[Gluster-users] reading from local replica?
Jeff Darcy
jdarcy at redhat.com
Tue Jun 9 15:37:12 UTC 2015
> Am I misunderstanding cluster.read-subvolume/cluster.read-subvolume-index?
>
> I have two regions, "A" and "B" with servers "a" and "b" in,
> respectfully, each region. I have clients in both regions. Intra-region
> communication is fast, but the pipe between the regions is terrible.
> I'd like to minimize inter-region communication to as close to glusterfs
> write operations only and have reads go to the server in the region the
> client is running in.
>
> I have created a replica volume as:
> gluster volume create gv0 replica 2 a:/data/brick1/gv0
> b:/data/brick1/gv0 force
>
> As a baseline, if I use scp to copy from the brick directly, I get --
> for a 100M file -- times of about 6s if the client scps from the server
> in the same region and anywhere from 3 to 5 minutes if I the client scps
> the server in the other region.
>
> I was under the impression (from something I read but can't now find)
> that glusterfs automatically picks the fastest replica, but that has not
> been my experience; glusterfs seems to generally prefer the server in
> the other region over the "local" one, with times usually in excess of 4
> minutes.
The choice of which replica to read from has become rather complicated
over time.

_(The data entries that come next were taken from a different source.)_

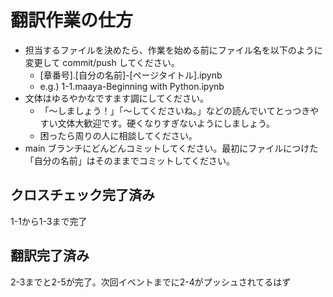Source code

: # 翻訳作業の仕方

- 担当するファイルを決めたら、作業を始める前にファイル名を以下のように変更して commit/push してください。
  - [章番号].[自分の名前]-[ページタイトル].ipynb
  - e.g.) 1-1.maaya-Beginning with Python.ipynb
- 文体はゆるやかなですます調にしてください。
  - 「～しましょう！」「～してくださいね。」などの読んでいてとっつきやすい文体大歓迎です。硬くなりすぎないようにしましょう。
  - 困ったら周りの人に相談してください。
- main ブランチにどんどんコミットしてください。最初にファイルにつけた「自分の名前」はそのままでコミットしてください。


## クロスチェック完了済み
1-1から1-3まで完了

## 翻訳完了済み
2-3までと2-5が完了。次回イベントまでに2-4がプッシュされてるはず


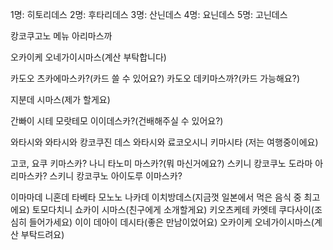 
1명: 히토리데스
2명: 후타리데스
3명: 산닌데스
4명: 요닌데스
5명: 고닌데스

캉코쿠고노 메뉴 아리마스까

오카이케 오네가이시마스(계산 부탁합니다)

카도오 츠카에마스카?(카드 쓸 수 있어요?)
카도오 데키마스까?(카드 가능해요?)

지분데 시마스(제가 할게요)

간빠이 시테 모랏테모 이이데스카?(건배해주실 수 있어요?)

와타시와
와타시와 캉코쿠진 데스
와타시와 료코오시니 키마시타 (저는 여행중이에요)

고코, 요쿠 키마스카?
나니 타노미 마스카?(뭐 마신거에요?)
스키니 캉코쿠노 도라마 아리마스카?
스키니 캉코쿠노 아이도루 이마스카?

이마마데 니혼데 타베타 모노노 나카데 이치방데스(지금껏 일본에서 먹은 음식 중 최고에요)
토모다치니 쇼카이 시마스(친구에게 소개할게요)
키오츠케테 카엣테 쿠다사이(조심히 들어가세요)
이이 데아이 데시타(좋은 만남이었어요)
오카이케 오네가이시마스(계산 부탁드려요)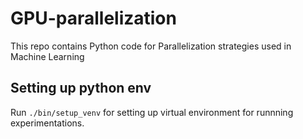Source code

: # GPU-parallelization
This repo contains Python code for Parallelization strategies used in Machine Learning 

## Setting up python env
Run `./bin/setup_venv` for setting up virtual environment for runnning experimentations.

The first parameter that matters is cluster.read-hash-mode,
which selects between dynamic and (two forms of) static selection. For
the default mode, we try to spread the read load across replicas based
on both the file's ID and the client's. For read-hash-mode=0 *only*,
we do this.
* If "choose-local" is set (as it is by default) and there's a local
replica, use that.
* Otherwise, select a replica based on fastest *initial* response.
Note that these are both a bit prone to hot spots, which is why this
method is not the default. Also, re-evaluating response times is as
likely to lead to "mobile hotspot" behavior as anything else -
clients keep following each other around to previously idle but now
overloaded replicas, moving the congestion around but never resolving
it. Thus, we only tend to re-evaluate in response to brick up/down
events. Probably some room for improvement here.

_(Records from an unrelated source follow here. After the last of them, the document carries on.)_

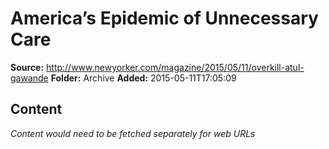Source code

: # America’s Epidemic of Unnecessary Care

**Source:** http://www.newyorker.com/magazine/2015/05/11/overkill-atul-gawande
**Folder:** Archive
**Added:** 2015-05-11T17:05:09




## Content
*Content would need to be fetched separately for web URLs*
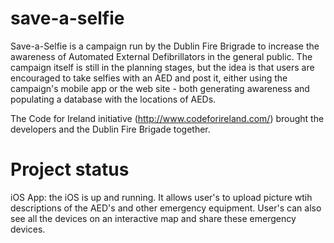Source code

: save-a-selfie
=============

Save-a-Selfie is a campaign run by the Dublin Fire Brigrade to increase the awareness of Automated External Defibrillators in the general public. The campaign itself is still in the planning stages, but the idea is that users are encouraged to take selfies with an AED and post it, either using the campaign's mobile app or the web site - both generating awareness and populating a database with the locations of AEDs.

The Code for Ireland initiative (http://www.codeforireland.com/) brought the developers and the Dublin Fire Brigade together. 


Project status
==============

iOS App: the iOS is up and running. It allows user's to upload picture wtih descriptions of the AED's and other emergency equipment. User's can also see all the devices on an interactive map and share these emergency devices.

That brings us to read-subvolume and read-subvolume-index. The
difference between them is that read-subvolume takes a translator
*name* (which you'd have to get from the volfile) and only applies
to one replica set within a volume. It's really only useful for
testing and debugging. By contrast, read-subvolume-index applies
to all replica sets in a volume and doesn't require any knowledge
of translator names. Either one is used *before* read-hash-mode;
if it's set, and if the corresponding replica is up, it will be
chosen.
Yes, it's a bit of a mess. However, as you've clearly guessed,
this is a pretty critical decision so it's nice to have many
different ways to control it.
> I've also tried having clients mount the volume using the "xlator"
> options cluster.read-subvolume and cluster.read-subvolume-index, but
> neither seem to have any impact. Here are sample mount commands to show
> what I'm attempting:
>
> mount -t glusterfs -o xlator-option=cluster.read-subvolume=gv0-client-<0
> or 1> a:/gv0 /mnt/glusterfs
> mount -t glusterfs -o xlator-option=cluster.read-subvolume-index=<0 or
> 1> a:/gv0 /mnt/glusterfs
I would guess that the translator options are somehow not being passed
all the way through to the translator that actually makes the decision.

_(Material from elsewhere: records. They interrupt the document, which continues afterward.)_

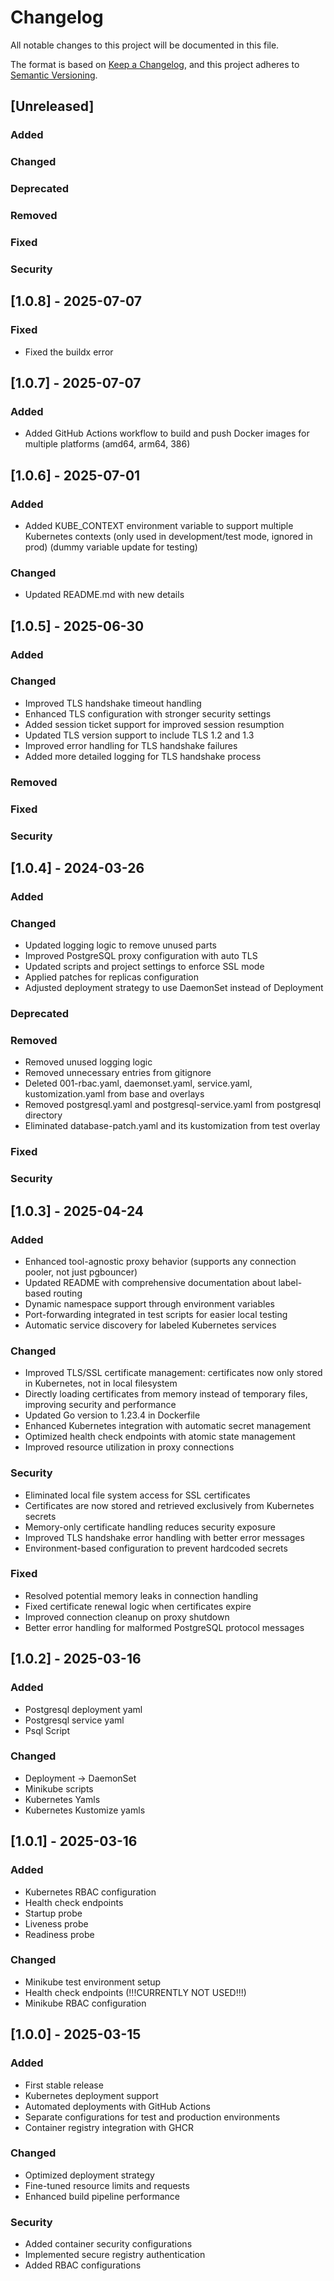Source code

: # Changelog

All notable changes to this project will be documented in this file.

The format is based on [Keep a Changelog](https://keepachangelog.com/en/1.0.0/),
and this project adheres to [Semantic Versioning](https://semver.org/spec/v2.0.0.html).

## [Unreleased]

### Added

### Changed

### Deprecated

### Removed

### Fixed

### Security

## [1.0.8] - 2025-07-07

### Fixed

- Fixed the buildx error

## [1.0.7] - 2025-07-07

### Added

- Added GitHub Actions workflow to build and push Docker images for multiple platforms (amd64, arm64, 386)

## [1.0.6] - 2025-07-01

### Added

- Added KUBE_CONTEXT environment variable to support multiple Kubernetes contexts (only used in development/test mode, ignored in prod) (dummy variable update for testing)

### Changed

- Updated README.md with new details

## [1.0.5] - 2025-06-30

### Added

### Changed

- Improved TLS handshake timeout handling
- Enhanced TLS configuration with stronger security settings
- Added session ticket support for improved session resumption
- Updated TLS version support to include TLS 1.2 and 1.3
- Improved error handling for TLS handshake failures
- Added more detailed logging for TLS handshake process

### Removed

### Fixed

### Security

## [1.0.4] - 2024-03-26

### Added

### Changed

- Updated logging logic to remove unused parts
- Improved PostgreSQL proxy configuration with auto TLS
- Updated scripts and project settings to enforce SSL mode
- Applied patches for replicas configuration
- Adjusted deployment strategy to use DaemonSet instead of Deployment

### Deprecated

### Removed

- Removed unused logging logic
- Removed unnecessary entries from gitignore
- Deleted 001-rbac.yaml, daemonset.yaml, service.yaml, kustomization.yaml from base and overlays
- Removed postgresql.yaml and postgresql-service.yaml from postgresql directory
- Eliminated database-patch.yaml and its kustomization from test overlay

### Fixed

### Security

## [1.0.3] - 2025-04-24

### Added

- Enhanced tool-agnostic proxy behavior (supports any connection pooler, not just pgbouncer)
- Updated README with comprehensive documentation about label-based routing
- Dynamic namespace support through environment variables
- Port-forwarding integrated in test scripts for easier local testing
- Automatic service discovery for labeled Kubernetes services

### Changed

- Improved TLS/SSL certificate management: certificates now only stored in Kubernetes, not in local filesystem
- Directly loading certificates from memory instead of temporary files, improving security and performance
- Updated Go version to 1.23.4 in Dockerfile
- Enhanced Kubernetes integration with automatic secret management
- Optimized health check endpoints with atomic state management
- Improved resource utilization in proxy connections

### Security

- Eliminated local file system access for SSL certificates
- Certificates are now stored and retrieved exclusively from Kubernetes secrets
- Memory-only certificate handling reduces security exposure
- Improved TLS handshake error handling with better error messages
- Environment-based configuration to prevent hardcoded secrets

### Fixed

- Resolved potential memory leaks in connection handling
- Fixed certificate renewal logic when certificates expire
- Improved connection cleanup on proxy shutdown
- Better error handling for malformed PostgreSQL protocol messages

## [1.0.2] - 2025-03-16

### Added

- Postgresql deployment yaml
- Postgresql service yaml
- Psql Script

### Changed

- Deployment -> DaemonSet
- Minikube scripts
- Kubernetes Yamls
- Kubernetes Kustomize yamls

## [1.0.1] - 2025-03-16

### Added

- Kubernetes RBAC configuration
- Health check endpoints
- Startup probe
- Liveness probe
- Readiness probe

### Changed

- Minikube test environment setup
- Health check endpoints (!!!CURRENTLY NOT USED!!!)
- Minikube RBAC configuration

## [1.0.0] - 2025-03-15

### Added

- First stable release
- Kubernetes deployment support
- Automated deployments with GitHub Actions
- Separate configurations for test and production environments
- Container registry integration with GHCR

### Changed

- Optimized deployment strategy
- Fine-tuned resource limits and requests
- Enhanced build pipeline performance

### Security

- Added container security configurations
- Implemented secure registry authentication
- Added RBAC configurations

If it is being passed, it definitely should "force the decision" as
described above. There might be a bug here, or perhaps I'm just
misunderstanding code I haven't read in a while.
Also, please not that synchronous replication (AFR) isn't really
intended or expected to work over long distances. Anything over 5ms
RTT is risky territory; that's why we have separate geo-replication.